### Work instruction
Report every line from the following entries that contains the string "Numeric".

### Saved entries
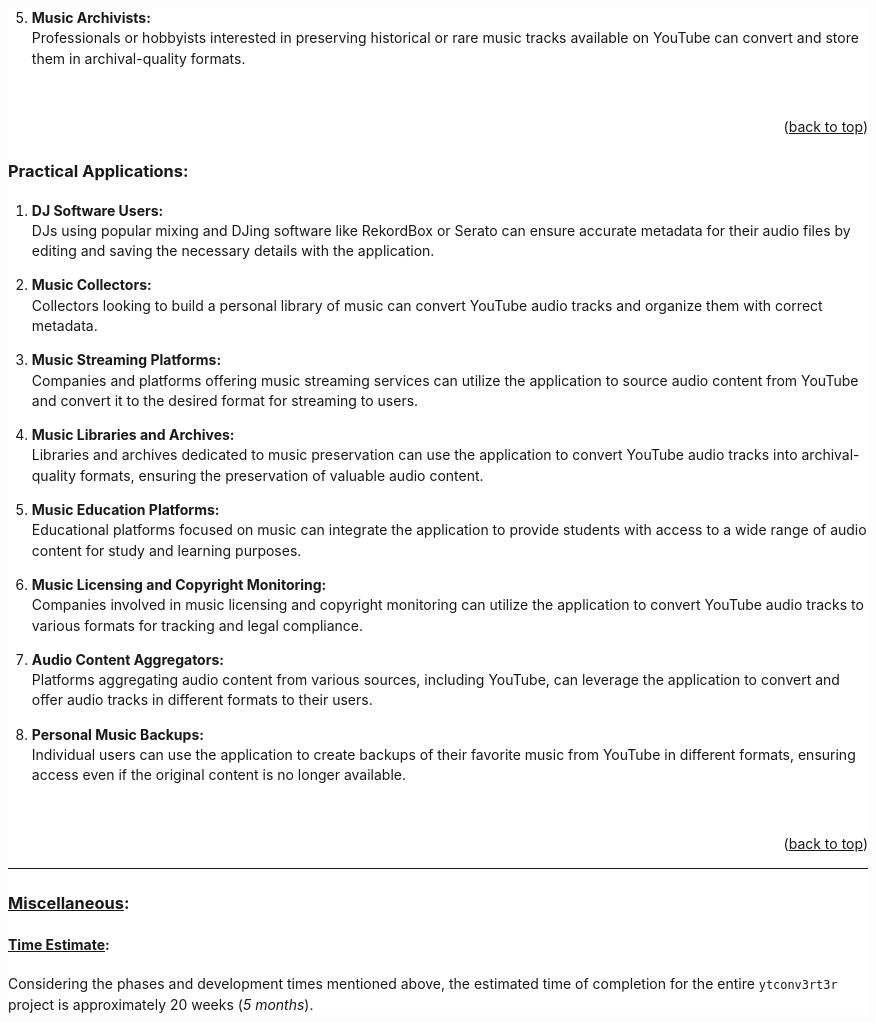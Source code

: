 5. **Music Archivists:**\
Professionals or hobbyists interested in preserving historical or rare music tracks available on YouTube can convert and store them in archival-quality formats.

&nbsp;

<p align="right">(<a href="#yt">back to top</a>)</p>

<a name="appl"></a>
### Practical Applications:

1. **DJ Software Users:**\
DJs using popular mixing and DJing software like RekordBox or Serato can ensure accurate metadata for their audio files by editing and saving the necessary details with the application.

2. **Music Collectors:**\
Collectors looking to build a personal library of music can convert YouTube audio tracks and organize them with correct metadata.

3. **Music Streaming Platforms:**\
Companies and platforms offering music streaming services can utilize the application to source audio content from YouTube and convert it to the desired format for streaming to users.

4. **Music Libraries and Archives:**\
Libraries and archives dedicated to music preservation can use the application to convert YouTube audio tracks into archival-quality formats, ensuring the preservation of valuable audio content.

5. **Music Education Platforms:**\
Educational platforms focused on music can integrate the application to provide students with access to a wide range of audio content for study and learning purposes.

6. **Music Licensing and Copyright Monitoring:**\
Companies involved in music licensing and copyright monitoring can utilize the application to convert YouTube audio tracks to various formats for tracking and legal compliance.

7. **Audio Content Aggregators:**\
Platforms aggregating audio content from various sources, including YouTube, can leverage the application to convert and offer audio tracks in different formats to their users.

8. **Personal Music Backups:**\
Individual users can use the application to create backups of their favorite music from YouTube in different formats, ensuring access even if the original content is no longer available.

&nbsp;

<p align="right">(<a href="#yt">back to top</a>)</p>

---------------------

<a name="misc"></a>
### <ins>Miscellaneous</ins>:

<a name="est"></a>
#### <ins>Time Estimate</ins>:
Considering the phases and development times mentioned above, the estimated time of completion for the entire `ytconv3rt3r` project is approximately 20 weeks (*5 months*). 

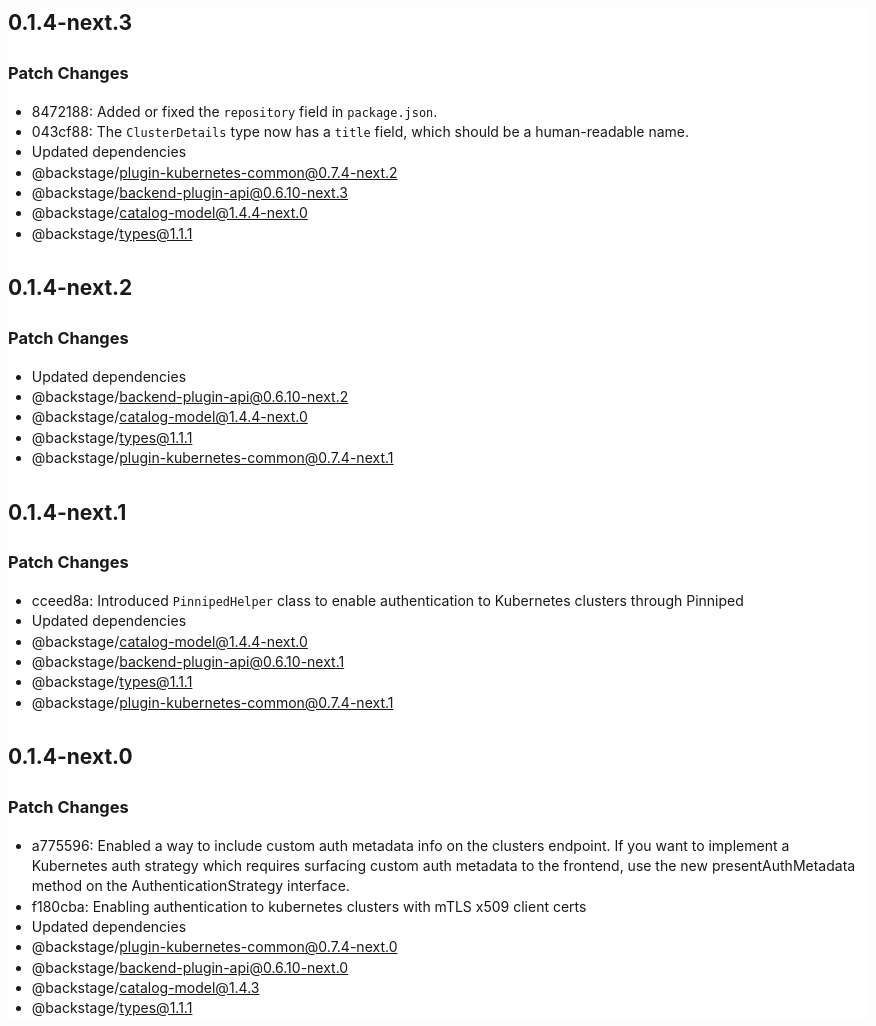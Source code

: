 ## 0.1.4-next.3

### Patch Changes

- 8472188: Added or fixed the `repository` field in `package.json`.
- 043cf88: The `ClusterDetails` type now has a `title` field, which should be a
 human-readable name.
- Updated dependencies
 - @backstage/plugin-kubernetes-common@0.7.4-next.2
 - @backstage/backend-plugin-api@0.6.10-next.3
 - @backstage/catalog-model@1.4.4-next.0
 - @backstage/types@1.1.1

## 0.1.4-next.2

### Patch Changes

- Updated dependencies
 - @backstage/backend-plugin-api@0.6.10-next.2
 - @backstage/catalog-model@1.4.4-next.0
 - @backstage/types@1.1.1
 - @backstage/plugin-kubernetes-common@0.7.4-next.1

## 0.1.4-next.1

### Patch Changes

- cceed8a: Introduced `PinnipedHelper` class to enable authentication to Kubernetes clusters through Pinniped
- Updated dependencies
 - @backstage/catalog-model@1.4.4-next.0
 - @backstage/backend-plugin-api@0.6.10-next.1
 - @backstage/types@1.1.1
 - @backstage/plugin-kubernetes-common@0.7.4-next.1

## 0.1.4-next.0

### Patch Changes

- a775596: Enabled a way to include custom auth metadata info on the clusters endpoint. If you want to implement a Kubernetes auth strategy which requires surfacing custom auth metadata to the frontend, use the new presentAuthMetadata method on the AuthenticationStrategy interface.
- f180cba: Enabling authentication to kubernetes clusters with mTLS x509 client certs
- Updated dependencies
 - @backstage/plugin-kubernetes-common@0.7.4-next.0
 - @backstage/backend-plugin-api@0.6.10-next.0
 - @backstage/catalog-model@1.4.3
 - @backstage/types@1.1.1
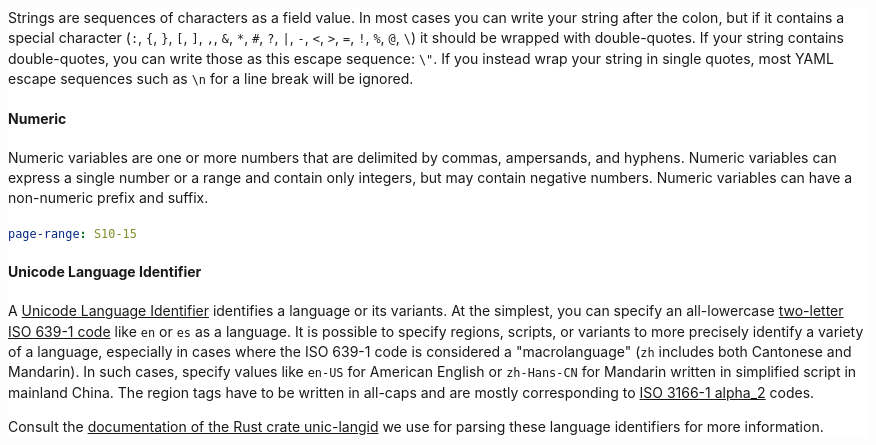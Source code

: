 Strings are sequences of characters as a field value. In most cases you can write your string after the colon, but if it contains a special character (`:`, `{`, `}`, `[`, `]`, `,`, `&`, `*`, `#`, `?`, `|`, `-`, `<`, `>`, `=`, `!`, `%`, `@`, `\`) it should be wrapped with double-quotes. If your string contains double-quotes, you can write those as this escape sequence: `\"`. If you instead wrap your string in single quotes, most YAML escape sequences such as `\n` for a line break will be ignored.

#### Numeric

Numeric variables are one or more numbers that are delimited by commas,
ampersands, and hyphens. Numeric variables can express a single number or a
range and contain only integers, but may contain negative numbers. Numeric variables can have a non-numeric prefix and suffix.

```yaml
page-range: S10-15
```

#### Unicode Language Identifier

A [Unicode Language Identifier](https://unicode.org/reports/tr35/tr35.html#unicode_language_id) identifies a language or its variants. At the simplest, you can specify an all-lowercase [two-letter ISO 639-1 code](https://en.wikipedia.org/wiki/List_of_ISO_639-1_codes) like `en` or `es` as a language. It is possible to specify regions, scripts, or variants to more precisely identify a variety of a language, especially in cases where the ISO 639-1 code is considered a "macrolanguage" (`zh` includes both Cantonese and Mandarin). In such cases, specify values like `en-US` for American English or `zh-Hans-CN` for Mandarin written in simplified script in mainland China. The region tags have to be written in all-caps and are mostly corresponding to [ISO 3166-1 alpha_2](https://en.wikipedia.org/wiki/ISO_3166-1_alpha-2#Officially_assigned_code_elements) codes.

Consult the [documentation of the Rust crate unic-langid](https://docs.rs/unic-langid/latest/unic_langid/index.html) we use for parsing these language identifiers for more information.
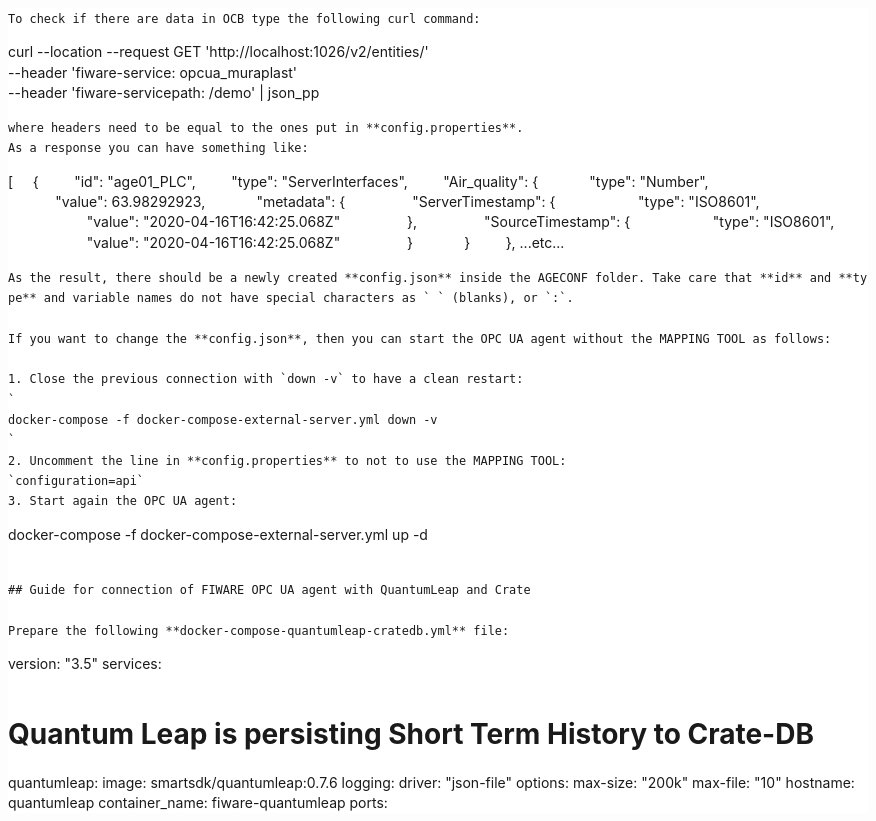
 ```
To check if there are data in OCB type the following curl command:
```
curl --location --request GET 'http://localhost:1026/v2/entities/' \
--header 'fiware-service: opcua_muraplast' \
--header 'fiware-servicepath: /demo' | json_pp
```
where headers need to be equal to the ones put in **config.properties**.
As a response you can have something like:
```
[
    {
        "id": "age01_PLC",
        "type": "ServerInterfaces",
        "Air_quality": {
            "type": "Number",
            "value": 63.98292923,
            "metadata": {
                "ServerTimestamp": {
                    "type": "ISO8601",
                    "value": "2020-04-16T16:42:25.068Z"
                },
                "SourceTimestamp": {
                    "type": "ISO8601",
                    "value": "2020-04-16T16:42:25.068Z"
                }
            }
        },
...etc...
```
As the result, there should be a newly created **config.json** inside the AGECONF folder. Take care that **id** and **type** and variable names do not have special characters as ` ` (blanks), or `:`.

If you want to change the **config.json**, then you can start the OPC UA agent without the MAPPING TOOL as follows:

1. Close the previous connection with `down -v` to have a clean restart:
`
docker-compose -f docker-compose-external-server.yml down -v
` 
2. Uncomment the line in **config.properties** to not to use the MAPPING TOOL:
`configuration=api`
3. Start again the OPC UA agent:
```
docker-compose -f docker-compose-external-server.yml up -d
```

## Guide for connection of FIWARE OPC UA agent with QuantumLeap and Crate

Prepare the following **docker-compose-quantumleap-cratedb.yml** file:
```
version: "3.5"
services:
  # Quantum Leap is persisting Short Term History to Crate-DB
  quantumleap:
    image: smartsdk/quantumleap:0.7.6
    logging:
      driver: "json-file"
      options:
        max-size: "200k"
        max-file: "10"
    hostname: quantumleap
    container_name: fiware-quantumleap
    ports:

### Problem solution
#### Numeric
Numeric variables are one or more numbers that are delimited by commas,
ampersands, and hyphens. Numeric variables can express a single number or a
range and contain only integers, but may contain negative numbers. Numeric variables can have a non-numeric prefix and suffix.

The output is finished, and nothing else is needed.